Ottawa plans to proceed “full steam ahead” on ratification of a free trade agreement with the US and Mexico, Canada’s foreign affairs minister said Saturday, after the neighbors scrapped reciprocal tariffs on steel and aluminum imports.
Canada had been “very clear” that as long as the tariffs were in place “it would be very hard for us to move forward with ratification,” Chrystia Freeland told CBC News.
On Friday, US President Donald Trump announced the lifting of tariffs on steel and aluminum imports from Canada and Mexico. Ottawa and Mexico City also announced the elimination of reciprocal duties.
The steep US tariffs imposed last year — 25 percent on steel and 10 percent on aluminum — became a major stumbling block to ratifying a new North American trade pact negotiated last year by the three countries.
With the removal of the obstacle, “our government now intends to move forward with the ratification,” of the US-Mexico-Canada Agreement, Freeland said, describing the process as progressing “full steam ahead.”
However, she did not specify when the deal would be presented to Parliament, which remains in session only until June.
Freeland acknowledged that despite the lifting of the aluminum and steel tariffs, it would be “naive” to think US protectionism is no longer a threat.

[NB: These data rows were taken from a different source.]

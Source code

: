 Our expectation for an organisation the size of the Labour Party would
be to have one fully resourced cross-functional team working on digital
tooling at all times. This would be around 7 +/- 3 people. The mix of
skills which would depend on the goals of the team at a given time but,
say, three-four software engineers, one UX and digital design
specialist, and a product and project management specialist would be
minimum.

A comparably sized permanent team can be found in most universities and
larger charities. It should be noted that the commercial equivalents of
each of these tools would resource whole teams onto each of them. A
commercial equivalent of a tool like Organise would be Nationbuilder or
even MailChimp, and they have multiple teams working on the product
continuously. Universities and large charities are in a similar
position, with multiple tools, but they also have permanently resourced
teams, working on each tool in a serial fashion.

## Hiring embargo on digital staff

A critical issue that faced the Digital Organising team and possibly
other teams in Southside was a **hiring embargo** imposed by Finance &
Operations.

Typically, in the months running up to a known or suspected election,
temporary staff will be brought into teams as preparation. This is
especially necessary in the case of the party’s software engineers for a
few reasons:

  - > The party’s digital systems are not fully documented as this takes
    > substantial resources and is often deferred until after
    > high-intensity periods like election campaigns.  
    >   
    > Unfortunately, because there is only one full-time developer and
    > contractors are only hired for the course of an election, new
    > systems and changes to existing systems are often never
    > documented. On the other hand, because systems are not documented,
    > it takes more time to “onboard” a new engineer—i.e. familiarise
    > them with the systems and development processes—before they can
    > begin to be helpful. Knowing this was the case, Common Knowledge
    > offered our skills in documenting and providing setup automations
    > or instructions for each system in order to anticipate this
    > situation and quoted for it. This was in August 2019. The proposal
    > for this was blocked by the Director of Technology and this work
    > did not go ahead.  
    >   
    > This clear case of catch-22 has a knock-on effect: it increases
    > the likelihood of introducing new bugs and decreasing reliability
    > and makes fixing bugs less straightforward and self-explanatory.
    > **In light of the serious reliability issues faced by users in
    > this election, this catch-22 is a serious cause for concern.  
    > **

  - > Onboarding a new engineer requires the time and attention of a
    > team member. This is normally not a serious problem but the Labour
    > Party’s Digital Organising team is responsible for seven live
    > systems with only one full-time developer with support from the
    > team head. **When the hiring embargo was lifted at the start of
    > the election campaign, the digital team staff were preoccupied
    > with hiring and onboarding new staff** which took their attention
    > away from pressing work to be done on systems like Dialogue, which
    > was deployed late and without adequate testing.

“Eternal vigilance is required,” she said.
Meanwhile, Mexican President Andres Manuel Lopez Obrador said Saturday the US move to withdraw tariffs was a “triumph” for Mexico.
“It was a triumph for the Mexican government negotiators, a triumph of diplomacy. We even gave a bit of little help to the government of Canada. Not to brag,” Lopez Obrador told reporters in the southern Mexican state of Chiapas.
He stressed that his administration is working toward “free trade, not a trade war.”